Insulation is a hugely important one for us and we learned from our previous boat Learnativity which was extremely well insulted with sprayed on PU foam, how incredibly valuable it is to have a boat that is essentially a giant Thermos bottle. You nailed the two big benefits of high levels of insulation in your comment, those being reduction of heat transfer and noise. The dramatically reduced heat transfer is the most quantitative benefit as it effects not only human comfort but also the extended comfy life of all the equipment and materials onboard with lessened range of temperatures of everything onboard. On an every day level a super well insulated boat also reduces our energy use significantly in terms of substantially less energy required to heat/cool the interior living spaces as we need to run the AC or the boiler for much less time and thus these systems all last much longer as well. We will also be taking advantage of the latest advances in window films to reduce the heat transfer through those huge expanses of glass surrounding the entire SuperSalon.
However, Learnativity also taught us about the down side of spray on foam insulation, the main ones being
a) you are never sure how well the foam has adhered to the hull, any missed spots underneath the outer surface, etc.
b) Over time the foam does tend to absorb some moisture and odors,
c) the exposed foam surfaces are difficult to clean being so rough and uneven
d) removing the foam after it is applied is a LOT of work and mess when you need to do repairs, run pipes or wires, get at any encapsulated items, etc.
e) while a high fire rating foam would be used there is still a danger of nasty to deadly fumes if there ever is a fire or when welding in areas with foam nearby
Spray on foam certainly has some fabulous benefits not the least of which are lower cost and much easier installation, so I sincerely wish I could use that, but the limitations I list above have ruled it out for us and so we will be using a glued in place EPDM based foam such as Aerocel.
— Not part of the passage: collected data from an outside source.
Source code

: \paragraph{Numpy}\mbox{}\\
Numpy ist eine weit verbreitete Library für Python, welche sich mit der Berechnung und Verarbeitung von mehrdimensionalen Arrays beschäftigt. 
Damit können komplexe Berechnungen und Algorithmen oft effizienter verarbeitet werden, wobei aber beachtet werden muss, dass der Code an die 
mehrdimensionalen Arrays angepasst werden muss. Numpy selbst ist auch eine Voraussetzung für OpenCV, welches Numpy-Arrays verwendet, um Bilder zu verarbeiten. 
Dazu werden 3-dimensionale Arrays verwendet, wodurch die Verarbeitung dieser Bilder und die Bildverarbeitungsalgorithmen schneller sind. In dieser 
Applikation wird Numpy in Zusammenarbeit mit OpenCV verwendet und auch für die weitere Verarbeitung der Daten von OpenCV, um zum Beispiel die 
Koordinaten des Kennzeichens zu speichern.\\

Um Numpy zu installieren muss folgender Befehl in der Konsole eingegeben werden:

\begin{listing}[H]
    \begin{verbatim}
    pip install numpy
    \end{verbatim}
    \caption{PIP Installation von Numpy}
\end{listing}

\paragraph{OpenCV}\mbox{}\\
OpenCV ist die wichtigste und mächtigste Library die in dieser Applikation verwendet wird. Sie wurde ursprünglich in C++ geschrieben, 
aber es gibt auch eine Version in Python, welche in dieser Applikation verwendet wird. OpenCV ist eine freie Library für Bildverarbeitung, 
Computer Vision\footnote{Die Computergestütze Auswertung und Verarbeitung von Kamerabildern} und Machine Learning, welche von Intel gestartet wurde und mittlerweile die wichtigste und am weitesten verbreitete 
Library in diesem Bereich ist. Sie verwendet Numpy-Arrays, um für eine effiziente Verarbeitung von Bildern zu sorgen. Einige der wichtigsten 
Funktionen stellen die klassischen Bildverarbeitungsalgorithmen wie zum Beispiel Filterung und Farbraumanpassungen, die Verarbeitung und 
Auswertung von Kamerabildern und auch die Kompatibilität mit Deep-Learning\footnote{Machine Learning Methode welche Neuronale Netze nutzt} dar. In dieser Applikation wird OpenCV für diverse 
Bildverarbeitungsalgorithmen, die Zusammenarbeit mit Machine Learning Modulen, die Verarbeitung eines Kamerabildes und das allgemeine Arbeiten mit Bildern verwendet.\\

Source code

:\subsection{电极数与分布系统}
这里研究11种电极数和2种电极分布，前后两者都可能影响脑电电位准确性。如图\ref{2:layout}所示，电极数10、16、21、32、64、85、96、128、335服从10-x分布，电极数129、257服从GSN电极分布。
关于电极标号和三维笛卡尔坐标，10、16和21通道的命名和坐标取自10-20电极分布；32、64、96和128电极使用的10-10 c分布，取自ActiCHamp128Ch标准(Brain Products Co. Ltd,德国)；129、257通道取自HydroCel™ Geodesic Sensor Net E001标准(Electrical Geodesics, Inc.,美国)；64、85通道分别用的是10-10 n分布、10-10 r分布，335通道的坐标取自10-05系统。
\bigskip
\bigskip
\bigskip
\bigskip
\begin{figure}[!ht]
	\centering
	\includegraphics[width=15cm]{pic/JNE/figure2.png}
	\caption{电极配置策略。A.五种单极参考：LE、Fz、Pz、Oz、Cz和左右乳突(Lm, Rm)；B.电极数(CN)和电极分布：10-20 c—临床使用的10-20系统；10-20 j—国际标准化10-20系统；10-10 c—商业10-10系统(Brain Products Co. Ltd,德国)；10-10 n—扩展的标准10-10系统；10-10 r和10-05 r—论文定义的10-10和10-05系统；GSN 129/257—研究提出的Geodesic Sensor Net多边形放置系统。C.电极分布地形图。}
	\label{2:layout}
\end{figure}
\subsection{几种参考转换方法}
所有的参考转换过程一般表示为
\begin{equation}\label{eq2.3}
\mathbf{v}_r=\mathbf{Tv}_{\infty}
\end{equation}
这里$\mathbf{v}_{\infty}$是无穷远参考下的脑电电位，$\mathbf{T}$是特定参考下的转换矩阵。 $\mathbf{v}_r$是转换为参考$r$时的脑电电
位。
Key benefits are that EPDM has zero absorption, very high fire rating and good adhesion. Downsides are that it is much more expensive than spray on foam and much more time consuming to apply. But the benefits of super well insulated hull are so high for us that EPDM is an easy choice for us and we will be covering every interior AL surface with plenty of EPDM other than the small bilge area below floors in the engine room. And in areas such as the Workshop and Engine Room we will be using EPDM that is fully fire rated for this type of application which has an outer foil layer for better heat reflection and fire proofing.